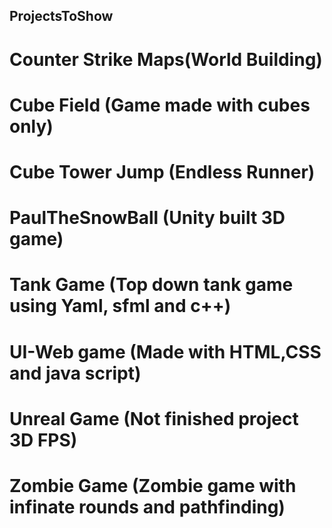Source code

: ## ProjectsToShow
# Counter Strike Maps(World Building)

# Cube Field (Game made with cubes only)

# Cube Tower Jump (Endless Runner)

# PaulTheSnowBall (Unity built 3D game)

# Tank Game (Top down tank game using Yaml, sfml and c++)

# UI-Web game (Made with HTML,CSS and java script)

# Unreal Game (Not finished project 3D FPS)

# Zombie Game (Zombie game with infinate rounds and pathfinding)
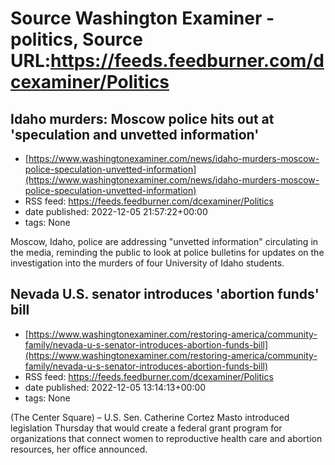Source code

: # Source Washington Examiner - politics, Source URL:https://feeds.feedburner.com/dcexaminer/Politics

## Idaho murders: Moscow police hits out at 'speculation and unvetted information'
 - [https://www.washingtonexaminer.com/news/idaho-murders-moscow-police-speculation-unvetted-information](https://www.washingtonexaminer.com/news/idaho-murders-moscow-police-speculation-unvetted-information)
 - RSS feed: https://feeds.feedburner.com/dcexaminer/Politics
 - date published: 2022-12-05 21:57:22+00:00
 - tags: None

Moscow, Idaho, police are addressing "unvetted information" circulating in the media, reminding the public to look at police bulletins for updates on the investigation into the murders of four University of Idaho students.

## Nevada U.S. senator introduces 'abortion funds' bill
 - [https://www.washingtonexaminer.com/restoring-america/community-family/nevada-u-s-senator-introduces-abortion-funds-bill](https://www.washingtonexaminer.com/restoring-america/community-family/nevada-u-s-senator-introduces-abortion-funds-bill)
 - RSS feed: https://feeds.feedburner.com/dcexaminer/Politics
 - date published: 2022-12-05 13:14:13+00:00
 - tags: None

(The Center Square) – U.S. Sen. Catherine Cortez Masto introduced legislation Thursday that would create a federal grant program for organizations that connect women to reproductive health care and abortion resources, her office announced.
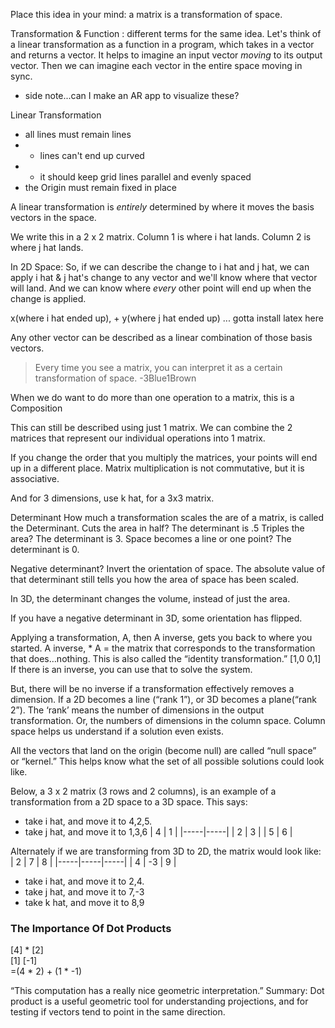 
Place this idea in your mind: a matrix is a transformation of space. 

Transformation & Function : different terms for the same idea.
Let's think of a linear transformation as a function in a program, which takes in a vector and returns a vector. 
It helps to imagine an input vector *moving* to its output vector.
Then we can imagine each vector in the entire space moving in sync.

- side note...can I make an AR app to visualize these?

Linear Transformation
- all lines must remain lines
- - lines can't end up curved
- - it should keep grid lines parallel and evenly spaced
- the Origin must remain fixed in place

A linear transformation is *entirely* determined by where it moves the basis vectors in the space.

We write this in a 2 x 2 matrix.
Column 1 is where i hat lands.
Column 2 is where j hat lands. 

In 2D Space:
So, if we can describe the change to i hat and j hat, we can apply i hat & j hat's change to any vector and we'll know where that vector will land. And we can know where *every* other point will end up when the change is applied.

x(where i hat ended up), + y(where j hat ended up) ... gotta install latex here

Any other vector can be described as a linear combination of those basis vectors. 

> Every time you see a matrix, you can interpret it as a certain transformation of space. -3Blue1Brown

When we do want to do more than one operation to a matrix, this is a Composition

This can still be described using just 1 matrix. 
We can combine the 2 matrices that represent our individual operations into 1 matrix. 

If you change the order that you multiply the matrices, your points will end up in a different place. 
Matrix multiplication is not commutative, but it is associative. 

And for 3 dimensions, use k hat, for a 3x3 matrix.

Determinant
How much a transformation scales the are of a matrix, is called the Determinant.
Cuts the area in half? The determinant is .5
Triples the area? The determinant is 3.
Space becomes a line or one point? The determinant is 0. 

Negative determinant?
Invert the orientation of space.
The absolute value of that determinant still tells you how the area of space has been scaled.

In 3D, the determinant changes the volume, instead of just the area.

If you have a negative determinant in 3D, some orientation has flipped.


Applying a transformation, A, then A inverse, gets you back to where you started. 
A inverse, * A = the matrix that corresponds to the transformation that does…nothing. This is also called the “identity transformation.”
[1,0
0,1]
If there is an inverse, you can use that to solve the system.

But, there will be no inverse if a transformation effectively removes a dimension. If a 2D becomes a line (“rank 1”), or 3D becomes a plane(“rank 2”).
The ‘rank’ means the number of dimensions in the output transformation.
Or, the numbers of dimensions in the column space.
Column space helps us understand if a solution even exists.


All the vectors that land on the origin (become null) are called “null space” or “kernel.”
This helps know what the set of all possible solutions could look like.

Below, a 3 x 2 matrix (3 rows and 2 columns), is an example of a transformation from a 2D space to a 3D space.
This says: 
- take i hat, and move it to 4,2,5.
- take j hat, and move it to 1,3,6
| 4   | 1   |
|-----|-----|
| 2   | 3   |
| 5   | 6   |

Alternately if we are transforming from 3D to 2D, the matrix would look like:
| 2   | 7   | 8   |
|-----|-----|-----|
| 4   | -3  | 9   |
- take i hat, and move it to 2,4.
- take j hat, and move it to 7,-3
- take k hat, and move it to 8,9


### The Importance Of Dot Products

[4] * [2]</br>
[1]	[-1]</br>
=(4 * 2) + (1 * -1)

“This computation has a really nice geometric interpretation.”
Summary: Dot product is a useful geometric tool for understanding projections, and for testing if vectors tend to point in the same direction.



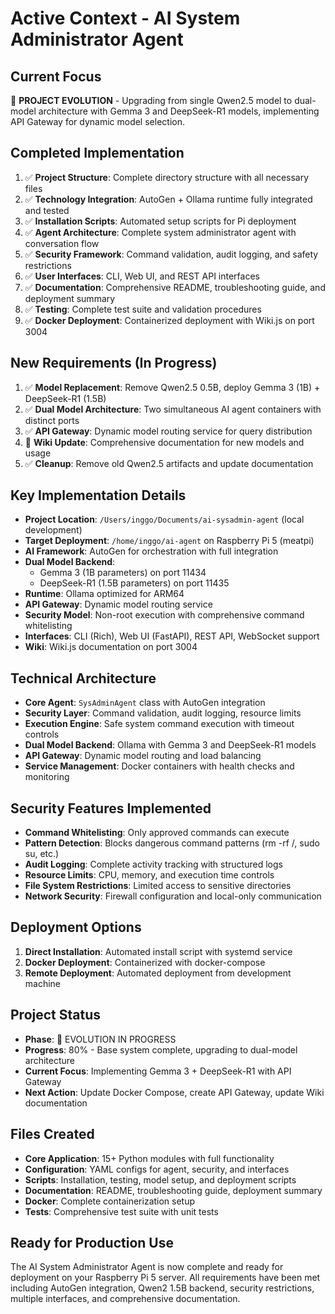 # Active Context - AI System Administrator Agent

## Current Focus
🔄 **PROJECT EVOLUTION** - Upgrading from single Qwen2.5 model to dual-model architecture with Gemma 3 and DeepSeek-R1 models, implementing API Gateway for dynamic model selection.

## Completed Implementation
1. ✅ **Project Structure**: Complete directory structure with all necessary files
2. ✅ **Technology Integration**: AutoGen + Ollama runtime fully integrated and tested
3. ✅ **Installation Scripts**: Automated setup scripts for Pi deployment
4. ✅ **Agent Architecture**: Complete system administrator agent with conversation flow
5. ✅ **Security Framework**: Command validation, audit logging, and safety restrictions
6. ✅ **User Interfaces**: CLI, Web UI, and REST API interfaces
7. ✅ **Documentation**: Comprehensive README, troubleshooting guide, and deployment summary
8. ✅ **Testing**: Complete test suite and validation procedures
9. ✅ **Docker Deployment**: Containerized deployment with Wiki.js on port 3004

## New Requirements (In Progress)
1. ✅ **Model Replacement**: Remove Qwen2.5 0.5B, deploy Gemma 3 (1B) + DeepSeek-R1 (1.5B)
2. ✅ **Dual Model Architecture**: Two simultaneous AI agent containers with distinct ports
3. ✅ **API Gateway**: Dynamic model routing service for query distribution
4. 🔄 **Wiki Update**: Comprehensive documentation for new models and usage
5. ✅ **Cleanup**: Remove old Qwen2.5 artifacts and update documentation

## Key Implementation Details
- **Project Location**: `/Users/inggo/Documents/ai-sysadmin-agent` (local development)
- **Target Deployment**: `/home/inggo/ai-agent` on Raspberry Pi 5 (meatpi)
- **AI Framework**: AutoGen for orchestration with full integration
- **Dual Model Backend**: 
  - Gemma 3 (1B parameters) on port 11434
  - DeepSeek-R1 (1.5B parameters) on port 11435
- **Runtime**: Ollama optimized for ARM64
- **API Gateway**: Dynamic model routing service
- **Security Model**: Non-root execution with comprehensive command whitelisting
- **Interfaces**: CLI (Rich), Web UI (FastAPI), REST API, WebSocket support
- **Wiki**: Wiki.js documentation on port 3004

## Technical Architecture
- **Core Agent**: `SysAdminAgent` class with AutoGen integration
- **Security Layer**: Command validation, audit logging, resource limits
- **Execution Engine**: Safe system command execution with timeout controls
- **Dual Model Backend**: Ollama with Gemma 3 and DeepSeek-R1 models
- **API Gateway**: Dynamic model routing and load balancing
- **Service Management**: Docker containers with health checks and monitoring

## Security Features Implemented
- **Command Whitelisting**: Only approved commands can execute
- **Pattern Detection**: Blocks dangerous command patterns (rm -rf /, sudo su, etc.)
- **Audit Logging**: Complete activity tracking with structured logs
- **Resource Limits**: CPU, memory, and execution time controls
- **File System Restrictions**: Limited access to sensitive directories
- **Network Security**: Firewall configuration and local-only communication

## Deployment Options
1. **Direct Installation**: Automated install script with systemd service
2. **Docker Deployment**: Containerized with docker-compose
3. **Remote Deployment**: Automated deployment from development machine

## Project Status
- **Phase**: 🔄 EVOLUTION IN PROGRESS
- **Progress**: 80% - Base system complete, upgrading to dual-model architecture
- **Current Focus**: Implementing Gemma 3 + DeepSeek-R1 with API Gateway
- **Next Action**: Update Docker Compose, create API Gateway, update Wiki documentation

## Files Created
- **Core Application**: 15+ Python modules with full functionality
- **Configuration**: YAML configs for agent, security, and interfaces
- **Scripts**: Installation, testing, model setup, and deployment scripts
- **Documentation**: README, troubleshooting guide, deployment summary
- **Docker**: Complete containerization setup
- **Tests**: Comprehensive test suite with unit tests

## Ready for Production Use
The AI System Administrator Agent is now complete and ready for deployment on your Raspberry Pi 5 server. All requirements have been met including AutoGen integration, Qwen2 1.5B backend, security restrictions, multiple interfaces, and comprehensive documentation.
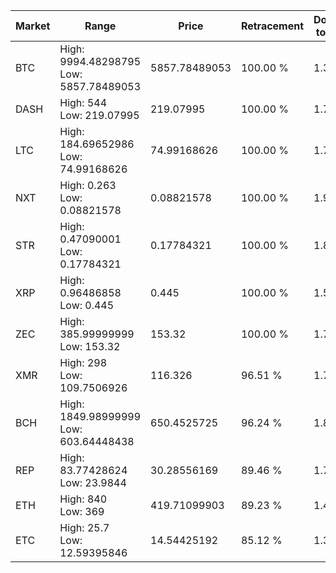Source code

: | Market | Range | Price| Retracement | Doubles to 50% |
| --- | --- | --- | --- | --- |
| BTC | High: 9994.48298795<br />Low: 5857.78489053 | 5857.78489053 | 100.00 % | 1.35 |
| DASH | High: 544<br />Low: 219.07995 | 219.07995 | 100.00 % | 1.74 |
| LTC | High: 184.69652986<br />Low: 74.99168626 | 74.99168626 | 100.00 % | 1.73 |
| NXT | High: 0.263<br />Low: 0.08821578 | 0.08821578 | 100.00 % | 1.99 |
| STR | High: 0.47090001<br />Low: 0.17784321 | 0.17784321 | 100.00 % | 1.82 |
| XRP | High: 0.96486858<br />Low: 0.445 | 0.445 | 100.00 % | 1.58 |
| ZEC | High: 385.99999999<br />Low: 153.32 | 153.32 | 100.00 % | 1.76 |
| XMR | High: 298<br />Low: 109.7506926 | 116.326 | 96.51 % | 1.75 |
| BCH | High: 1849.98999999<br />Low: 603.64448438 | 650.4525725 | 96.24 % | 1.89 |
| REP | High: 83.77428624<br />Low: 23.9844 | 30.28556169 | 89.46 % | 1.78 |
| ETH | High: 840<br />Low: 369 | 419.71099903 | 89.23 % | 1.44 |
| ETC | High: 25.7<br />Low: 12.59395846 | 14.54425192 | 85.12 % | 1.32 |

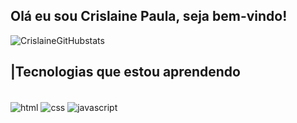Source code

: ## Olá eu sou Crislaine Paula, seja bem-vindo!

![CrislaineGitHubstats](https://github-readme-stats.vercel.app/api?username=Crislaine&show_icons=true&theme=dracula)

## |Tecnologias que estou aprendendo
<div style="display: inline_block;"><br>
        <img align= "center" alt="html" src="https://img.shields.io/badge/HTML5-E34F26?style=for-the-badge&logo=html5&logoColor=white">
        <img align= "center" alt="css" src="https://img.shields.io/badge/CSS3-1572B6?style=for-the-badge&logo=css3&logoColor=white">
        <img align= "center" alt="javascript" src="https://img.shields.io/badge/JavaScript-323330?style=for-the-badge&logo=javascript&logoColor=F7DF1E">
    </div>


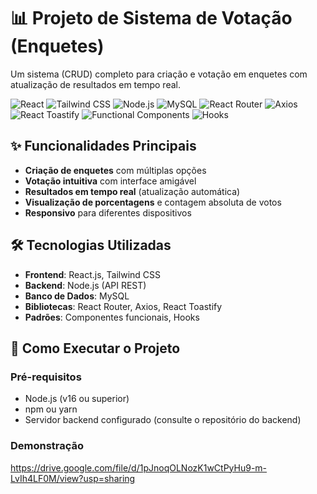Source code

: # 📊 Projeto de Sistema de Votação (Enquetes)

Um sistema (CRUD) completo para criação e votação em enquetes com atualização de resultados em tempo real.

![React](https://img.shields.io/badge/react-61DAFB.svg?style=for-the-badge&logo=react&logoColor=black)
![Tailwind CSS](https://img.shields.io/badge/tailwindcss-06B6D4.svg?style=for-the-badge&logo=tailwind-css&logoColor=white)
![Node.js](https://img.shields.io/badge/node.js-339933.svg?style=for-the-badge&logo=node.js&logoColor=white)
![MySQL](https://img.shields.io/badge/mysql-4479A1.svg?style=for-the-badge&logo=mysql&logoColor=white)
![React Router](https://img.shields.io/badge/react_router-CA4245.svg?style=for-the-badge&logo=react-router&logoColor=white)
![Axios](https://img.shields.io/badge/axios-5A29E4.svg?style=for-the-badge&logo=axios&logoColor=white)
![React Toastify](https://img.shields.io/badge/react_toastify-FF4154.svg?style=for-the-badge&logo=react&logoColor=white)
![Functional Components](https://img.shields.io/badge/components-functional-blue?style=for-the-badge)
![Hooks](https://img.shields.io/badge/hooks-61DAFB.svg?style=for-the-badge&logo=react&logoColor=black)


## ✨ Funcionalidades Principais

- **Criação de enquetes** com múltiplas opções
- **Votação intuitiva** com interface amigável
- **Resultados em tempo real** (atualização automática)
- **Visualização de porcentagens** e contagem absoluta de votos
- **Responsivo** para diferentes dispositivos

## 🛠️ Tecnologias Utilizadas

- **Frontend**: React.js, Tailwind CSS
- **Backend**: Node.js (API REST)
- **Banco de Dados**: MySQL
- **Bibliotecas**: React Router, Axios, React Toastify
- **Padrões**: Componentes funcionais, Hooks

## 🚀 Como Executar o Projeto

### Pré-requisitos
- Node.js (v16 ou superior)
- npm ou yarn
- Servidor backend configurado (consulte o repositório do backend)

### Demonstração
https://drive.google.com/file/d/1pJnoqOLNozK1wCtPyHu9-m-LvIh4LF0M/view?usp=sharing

· · · · ·

Using the data above, retype exactly the lines from the line with "Summary: Dot product" to the line with "## Technical Architecture", inclusive. No pictures and nothing else.

• **Answer to the problem**:
Summary: Dot product is a useful geometric tool for understanding projections, and for testing if vectors tend to point in the same direction.



 # Active Context - AI System Administrator Agent

## Current Focus
🔄 **PROJECT EVOLUTION** - Upgrading from single Qwen2.5 model to dual-model architecture with Gemma 3 and DeepSeek-R1 models, implementing API Gateway for dynamic model selection.

## Completed Implementation
1. ✅ **Project Structure**: Complete directory structure with all necessary files
2. ✅ **Technology Integration**: AutoGen + Ollama runtime fully integrated and tested
3. ✅ **Installation Scripts**: Automated setup scripts for Pi deployment
4. ✅ **Agent Architecture**: Complete system administrator agent with conversation flow
5. ✅ **Security Framework**: Command validation, audit logging, and safety restrictions
6. ✅ **User Interfaces**: CLI, Web UI, and REST API interfaces
7. ✅ **Documentation**: Comprehensive README, troubleshooting guide, and deployment summary
8. ✅ **Testing**: Complete test suite and validation procedures
9. ✅ **Docker Deployment**: Containerized deployment with Wiki.js on port 3004

## New Requirements (In Progress)
1. ✅ **Model Replacement**: Remove Qwen2.5 0.5B, deploy Gemma 3 (1B) + DeepSeek-R1 (1.5B)
2. ✅ **Dual Model Architecture**: Two simultaneous AI agent containers with distinct ports
3. ✅ **API Gateway**: Dynamic model routing service for query distribution
4. 🔄 **Wiki Update**: Comprehensive documentation for new models and usage
5. ✅ **Cleanup**: Remove old Qwen2.5 artifacts and update documentation

## Key Implementation Details
- **Project Location**: `/Users/inggo/Documents/ai-sysadmin-agent` (local development)
- **Target Deployment**: `/home/inggo/ai-agent` on Raspberry Pi 5 (meatpi)
- **AI Framework**: AutoGen for orchestration with full integration
- **Dual Model Backend**: 
  - Gemma 3 (1B parameters) on port 11434
  - DeepSeek-R1 (1.5B parameters) on port 11435
- **Runtime**: Ollama optimized for ARM64
- **API Gateway**: Dynamic model routing service
- **Security Model**: Non-root execution with comprehensive command whitelisting
- **Interfaces**: CLI (Rich), Web UI (FastAPI), REST API, WebSocket support
- **Wiki**: Wiki.js documentation on port 3004

## Technical Architecture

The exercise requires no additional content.